▸ **Dataset entries**:
== Segment start ==
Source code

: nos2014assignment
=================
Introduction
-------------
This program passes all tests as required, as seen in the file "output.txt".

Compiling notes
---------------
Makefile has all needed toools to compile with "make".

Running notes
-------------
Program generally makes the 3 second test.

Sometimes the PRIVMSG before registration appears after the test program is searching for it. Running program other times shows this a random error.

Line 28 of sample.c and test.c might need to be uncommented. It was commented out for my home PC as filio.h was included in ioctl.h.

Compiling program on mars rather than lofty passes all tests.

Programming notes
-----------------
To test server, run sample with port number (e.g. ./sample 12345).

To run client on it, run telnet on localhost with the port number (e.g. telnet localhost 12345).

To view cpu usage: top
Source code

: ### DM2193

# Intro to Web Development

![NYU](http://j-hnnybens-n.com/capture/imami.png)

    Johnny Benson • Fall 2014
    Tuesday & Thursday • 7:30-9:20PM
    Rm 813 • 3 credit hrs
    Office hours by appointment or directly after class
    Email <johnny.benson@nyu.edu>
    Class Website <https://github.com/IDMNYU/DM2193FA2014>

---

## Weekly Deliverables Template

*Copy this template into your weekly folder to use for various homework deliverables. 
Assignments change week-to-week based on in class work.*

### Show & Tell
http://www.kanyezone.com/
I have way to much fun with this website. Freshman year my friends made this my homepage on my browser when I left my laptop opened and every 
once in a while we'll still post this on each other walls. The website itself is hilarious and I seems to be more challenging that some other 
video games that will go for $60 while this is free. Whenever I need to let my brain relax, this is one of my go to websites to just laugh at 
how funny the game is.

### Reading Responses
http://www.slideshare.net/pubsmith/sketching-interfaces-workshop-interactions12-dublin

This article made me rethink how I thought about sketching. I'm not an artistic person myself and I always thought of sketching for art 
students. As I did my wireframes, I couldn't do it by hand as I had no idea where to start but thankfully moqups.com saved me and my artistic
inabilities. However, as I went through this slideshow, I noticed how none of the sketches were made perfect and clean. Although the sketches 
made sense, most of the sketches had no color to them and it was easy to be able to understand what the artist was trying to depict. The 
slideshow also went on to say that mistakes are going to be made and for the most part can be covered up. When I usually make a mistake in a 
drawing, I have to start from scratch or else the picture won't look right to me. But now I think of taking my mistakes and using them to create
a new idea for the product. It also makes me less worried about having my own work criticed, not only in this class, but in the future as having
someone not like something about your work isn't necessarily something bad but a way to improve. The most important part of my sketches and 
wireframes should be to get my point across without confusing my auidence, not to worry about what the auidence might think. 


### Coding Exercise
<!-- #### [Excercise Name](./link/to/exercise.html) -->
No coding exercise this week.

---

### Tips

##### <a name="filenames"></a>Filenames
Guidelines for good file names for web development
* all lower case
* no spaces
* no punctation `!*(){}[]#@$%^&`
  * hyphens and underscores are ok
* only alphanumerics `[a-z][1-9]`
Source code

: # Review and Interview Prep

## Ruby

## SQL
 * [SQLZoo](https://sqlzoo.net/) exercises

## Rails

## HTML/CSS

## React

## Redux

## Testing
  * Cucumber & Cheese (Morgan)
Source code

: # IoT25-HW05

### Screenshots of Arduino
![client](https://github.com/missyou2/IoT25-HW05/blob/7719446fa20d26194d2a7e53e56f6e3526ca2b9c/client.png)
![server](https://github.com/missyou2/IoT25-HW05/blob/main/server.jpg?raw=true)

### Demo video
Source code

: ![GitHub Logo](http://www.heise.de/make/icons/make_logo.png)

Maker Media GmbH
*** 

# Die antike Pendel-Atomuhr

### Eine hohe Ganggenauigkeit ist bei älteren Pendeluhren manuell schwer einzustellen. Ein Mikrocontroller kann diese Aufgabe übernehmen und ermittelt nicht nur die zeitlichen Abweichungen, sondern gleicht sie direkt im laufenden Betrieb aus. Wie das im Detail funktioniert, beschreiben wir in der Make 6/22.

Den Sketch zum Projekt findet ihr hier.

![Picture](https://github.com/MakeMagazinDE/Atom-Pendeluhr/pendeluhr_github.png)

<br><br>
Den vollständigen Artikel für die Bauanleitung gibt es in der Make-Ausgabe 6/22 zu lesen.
== Segment end ==
== Segment start ==
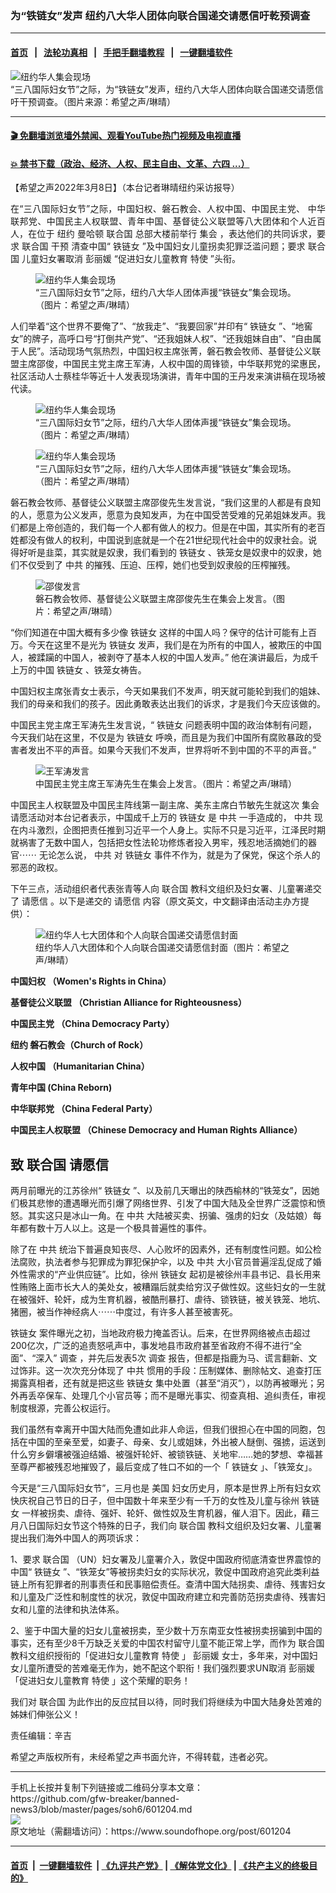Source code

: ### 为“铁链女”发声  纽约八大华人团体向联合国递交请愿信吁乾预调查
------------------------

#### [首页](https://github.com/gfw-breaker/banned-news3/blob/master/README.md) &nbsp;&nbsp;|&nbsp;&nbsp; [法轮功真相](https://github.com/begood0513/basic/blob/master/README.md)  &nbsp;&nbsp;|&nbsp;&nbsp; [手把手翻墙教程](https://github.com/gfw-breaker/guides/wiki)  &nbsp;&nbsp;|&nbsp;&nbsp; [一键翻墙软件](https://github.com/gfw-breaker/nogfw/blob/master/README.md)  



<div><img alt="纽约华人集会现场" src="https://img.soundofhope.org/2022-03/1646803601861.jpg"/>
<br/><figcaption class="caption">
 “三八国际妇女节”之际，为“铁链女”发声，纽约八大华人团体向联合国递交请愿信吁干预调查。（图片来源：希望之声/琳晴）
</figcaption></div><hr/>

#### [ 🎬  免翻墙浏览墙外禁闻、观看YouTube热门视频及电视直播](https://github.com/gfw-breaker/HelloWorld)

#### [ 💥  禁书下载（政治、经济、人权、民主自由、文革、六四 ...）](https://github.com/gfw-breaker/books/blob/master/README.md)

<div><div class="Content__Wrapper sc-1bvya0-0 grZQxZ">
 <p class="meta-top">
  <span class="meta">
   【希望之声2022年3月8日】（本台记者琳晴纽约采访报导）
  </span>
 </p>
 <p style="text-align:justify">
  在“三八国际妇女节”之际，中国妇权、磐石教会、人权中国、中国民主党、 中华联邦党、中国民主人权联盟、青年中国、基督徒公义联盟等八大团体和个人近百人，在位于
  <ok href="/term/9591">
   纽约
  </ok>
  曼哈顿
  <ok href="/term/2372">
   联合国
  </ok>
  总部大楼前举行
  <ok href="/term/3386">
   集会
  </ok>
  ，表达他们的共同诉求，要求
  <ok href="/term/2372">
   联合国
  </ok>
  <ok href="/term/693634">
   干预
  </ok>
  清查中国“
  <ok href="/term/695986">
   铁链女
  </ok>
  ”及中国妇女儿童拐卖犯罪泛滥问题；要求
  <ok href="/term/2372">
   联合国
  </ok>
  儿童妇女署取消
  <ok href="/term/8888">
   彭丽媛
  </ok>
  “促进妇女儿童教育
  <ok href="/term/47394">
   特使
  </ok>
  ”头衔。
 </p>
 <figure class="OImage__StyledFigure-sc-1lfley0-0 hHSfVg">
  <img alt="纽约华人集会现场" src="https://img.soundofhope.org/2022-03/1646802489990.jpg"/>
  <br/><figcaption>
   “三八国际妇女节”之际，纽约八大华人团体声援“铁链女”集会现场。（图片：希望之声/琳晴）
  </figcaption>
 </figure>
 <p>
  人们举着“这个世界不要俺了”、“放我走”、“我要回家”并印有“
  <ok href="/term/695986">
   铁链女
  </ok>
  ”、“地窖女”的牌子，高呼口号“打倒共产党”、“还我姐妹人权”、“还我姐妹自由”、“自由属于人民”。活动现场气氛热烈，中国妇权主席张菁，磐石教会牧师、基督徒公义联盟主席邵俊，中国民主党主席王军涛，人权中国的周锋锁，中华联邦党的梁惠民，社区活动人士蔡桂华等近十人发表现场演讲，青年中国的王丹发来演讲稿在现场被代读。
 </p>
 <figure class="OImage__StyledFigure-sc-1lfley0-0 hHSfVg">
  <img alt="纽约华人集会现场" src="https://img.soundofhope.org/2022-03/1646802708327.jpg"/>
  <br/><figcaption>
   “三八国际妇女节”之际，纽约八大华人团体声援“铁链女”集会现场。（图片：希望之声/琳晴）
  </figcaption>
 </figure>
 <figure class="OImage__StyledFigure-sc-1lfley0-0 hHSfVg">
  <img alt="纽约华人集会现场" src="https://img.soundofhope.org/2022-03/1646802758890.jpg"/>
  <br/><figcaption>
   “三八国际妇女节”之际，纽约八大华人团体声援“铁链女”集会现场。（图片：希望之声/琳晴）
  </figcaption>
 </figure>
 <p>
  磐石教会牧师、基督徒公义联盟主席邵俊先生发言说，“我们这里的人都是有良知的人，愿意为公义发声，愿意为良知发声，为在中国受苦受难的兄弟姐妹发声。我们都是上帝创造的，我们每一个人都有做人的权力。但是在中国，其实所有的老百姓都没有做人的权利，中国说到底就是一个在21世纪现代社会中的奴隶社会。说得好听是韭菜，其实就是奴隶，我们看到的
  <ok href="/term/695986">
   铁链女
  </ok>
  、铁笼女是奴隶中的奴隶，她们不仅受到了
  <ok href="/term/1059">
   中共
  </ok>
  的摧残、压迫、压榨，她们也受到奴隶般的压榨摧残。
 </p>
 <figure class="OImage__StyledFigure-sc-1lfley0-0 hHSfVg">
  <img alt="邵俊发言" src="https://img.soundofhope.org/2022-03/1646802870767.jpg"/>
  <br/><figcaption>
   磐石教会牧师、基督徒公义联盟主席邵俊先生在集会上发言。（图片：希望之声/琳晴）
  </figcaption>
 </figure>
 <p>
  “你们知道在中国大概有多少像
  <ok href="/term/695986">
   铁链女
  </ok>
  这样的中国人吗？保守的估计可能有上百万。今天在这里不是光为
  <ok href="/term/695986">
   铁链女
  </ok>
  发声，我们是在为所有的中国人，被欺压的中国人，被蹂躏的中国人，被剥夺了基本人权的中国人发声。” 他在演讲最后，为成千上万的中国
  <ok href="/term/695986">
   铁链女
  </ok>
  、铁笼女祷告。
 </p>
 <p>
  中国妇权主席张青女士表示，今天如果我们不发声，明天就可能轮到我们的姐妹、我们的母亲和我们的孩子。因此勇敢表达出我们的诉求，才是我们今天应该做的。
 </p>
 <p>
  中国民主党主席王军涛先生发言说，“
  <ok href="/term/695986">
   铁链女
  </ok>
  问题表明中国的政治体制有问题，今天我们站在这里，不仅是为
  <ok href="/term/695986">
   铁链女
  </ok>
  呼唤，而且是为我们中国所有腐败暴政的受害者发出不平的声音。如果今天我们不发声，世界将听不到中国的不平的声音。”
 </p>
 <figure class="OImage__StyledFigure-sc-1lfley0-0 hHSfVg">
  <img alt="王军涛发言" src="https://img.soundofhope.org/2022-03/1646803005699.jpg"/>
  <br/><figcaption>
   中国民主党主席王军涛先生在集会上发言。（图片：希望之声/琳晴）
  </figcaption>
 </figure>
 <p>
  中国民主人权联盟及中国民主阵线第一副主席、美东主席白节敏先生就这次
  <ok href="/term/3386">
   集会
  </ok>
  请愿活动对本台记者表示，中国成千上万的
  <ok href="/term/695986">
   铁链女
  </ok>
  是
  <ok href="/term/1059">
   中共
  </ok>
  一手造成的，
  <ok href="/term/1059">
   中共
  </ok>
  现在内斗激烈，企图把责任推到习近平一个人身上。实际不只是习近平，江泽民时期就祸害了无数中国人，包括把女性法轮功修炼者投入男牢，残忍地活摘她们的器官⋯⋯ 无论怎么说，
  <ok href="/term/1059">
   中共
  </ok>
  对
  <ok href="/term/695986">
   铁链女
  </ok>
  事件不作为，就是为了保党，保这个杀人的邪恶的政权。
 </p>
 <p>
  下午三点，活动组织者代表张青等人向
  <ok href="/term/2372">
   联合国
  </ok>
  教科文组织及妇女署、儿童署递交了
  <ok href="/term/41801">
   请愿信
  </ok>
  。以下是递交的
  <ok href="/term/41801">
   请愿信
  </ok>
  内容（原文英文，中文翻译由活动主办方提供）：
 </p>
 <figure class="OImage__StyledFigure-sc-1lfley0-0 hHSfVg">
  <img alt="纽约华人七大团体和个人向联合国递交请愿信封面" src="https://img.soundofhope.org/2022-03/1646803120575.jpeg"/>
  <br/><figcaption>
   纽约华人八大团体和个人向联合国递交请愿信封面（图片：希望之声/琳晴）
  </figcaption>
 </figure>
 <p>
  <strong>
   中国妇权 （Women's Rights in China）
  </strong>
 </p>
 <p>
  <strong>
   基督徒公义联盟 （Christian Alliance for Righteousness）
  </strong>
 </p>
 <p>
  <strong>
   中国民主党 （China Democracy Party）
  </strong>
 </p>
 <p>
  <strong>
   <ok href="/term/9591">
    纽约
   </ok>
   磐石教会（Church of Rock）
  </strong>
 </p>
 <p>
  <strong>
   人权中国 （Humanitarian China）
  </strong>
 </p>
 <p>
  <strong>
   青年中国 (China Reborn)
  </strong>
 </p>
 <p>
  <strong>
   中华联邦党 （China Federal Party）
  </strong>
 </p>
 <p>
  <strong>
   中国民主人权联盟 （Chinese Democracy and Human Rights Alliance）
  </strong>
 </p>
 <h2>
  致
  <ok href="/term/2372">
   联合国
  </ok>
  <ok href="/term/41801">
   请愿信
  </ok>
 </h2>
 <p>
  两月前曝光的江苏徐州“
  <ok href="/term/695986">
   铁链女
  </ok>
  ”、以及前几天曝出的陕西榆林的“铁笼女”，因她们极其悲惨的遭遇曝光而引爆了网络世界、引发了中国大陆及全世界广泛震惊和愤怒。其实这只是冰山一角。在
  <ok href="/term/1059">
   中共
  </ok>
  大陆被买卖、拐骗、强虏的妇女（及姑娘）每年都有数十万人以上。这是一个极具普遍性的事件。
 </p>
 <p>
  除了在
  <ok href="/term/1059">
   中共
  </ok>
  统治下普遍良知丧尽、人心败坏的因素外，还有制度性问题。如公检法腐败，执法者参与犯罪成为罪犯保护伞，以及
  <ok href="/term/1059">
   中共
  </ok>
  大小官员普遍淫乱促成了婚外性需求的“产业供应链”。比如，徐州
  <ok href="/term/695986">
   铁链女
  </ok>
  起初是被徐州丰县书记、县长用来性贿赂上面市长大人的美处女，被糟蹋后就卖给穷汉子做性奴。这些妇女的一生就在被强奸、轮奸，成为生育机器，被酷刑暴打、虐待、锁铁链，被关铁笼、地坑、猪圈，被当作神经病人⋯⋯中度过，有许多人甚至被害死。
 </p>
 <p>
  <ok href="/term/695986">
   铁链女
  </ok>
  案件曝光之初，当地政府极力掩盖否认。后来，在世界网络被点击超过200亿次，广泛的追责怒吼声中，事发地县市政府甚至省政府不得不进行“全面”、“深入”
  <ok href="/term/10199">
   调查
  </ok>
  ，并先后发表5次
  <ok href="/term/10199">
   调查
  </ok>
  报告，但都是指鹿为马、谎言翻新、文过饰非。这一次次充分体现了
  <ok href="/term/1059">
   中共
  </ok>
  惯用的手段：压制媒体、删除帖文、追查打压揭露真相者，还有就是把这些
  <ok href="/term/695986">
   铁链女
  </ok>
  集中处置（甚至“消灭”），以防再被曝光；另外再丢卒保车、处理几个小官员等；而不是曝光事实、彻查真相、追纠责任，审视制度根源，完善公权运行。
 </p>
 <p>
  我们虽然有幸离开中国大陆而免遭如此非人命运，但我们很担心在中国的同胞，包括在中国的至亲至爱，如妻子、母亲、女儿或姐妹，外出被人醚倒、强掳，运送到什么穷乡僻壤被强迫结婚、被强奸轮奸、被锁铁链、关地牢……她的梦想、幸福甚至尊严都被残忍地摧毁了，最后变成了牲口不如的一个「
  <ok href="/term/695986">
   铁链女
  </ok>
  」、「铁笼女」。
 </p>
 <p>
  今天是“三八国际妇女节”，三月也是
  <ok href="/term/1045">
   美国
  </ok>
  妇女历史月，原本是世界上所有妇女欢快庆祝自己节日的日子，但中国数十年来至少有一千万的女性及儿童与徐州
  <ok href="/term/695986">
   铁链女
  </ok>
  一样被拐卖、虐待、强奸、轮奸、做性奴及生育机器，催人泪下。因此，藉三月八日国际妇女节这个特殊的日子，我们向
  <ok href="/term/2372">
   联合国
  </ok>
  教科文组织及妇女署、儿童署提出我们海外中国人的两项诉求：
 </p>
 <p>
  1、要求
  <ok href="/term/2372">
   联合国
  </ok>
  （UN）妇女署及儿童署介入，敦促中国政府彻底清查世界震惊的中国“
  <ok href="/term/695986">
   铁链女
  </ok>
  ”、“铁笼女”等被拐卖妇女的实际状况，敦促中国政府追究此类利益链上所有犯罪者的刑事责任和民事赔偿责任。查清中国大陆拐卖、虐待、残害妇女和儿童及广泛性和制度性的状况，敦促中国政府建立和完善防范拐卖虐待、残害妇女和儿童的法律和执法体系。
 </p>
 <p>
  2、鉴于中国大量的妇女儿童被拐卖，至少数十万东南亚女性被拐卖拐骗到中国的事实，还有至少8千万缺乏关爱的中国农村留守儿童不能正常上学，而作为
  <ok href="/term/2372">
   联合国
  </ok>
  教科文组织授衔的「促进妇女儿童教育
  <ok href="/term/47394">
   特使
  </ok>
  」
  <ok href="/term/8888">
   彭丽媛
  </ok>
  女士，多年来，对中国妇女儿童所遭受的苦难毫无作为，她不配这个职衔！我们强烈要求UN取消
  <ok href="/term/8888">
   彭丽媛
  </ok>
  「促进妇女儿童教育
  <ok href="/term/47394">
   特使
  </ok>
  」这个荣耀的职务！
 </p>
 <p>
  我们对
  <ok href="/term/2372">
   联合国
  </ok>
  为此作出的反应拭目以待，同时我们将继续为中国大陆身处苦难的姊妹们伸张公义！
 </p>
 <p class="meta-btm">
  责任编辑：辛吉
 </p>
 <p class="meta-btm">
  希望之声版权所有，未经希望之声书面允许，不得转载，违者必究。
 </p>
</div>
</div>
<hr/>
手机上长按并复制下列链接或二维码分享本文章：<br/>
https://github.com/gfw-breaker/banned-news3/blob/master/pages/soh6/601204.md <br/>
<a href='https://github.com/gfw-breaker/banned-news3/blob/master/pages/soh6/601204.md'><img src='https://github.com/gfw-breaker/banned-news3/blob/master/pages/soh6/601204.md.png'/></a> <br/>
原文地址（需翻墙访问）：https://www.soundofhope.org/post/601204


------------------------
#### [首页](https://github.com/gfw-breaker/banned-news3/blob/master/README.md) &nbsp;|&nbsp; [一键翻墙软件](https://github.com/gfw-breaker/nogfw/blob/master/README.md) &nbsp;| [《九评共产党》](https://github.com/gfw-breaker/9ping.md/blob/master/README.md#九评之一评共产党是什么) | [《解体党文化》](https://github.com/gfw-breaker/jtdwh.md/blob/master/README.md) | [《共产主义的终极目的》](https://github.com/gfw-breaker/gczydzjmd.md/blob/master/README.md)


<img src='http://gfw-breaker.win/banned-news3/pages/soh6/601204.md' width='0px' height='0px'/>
== Segment end ==
== Segment start ==
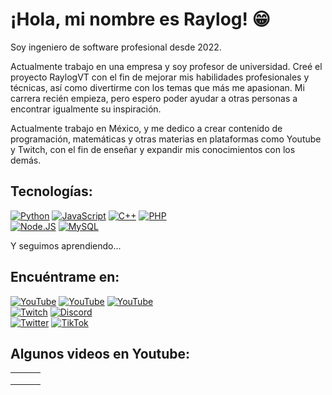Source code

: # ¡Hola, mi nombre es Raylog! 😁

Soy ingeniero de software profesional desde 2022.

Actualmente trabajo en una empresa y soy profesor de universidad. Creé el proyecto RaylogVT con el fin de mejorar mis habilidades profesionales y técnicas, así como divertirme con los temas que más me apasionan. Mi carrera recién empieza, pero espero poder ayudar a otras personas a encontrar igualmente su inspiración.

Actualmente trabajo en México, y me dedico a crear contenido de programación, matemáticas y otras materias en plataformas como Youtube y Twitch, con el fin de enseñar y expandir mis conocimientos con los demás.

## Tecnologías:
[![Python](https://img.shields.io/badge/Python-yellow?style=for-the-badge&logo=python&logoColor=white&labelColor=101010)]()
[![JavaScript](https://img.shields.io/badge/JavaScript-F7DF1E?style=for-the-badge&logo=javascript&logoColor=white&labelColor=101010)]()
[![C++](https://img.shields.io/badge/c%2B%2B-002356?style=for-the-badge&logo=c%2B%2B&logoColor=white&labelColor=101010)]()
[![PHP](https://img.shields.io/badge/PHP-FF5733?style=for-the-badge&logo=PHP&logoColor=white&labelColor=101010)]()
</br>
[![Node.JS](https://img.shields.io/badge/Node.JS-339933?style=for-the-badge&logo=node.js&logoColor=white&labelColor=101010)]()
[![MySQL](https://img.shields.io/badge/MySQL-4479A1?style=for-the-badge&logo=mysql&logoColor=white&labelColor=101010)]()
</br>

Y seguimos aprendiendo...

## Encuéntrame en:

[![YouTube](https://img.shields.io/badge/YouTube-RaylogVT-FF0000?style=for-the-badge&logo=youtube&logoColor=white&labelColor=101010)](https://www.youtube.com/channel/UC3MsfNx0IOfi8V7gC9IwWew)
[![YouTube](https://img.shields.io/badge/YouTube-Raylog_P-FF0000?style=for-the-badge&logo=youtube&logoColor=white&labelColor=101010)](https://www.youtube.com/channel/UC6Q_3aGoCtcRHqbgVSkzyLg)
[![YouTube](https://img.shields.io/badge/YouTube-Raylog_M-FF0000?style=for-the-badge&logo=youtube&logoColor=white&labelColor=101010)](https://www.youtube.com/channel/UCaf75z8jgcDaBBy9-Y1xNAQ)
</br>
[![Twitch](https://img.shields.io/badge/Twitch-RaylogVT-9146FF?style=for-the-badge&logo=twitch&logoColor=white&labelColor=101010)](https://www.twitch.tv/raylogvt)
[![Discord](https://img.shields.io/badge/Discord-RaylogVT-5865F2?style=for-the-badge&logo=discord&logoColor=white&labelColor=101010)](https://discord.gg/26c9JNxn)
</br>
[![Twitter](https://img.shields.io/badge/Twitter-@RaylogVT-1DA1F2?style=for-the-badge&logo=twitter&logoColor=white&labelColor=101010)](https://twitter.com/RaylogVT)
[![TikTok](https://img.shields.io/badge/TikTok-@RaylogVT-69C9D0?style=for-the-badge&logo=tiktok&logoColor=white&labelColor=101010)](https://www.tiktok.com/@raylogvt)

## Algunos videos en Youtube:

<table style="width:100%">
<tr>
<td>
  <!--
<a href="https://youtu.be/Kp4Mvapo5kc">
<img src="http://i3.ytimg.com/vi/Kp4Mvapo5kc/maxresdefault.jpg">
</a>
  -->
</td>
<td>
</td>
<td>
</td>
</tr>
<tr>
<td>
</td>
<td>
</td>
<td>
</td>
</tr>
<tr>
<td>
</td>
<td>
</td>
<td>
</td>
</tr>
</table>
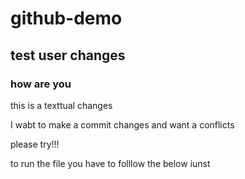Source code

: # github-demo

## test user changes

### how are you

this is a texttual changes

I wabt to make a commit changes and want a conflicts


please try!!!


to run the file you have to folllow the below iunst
== Segment end ==
▸ **Assignment**: Please state how many lines of the entries above include the string "磐石教会牧师", giving the number and nothing more.

▸ **Output**: 3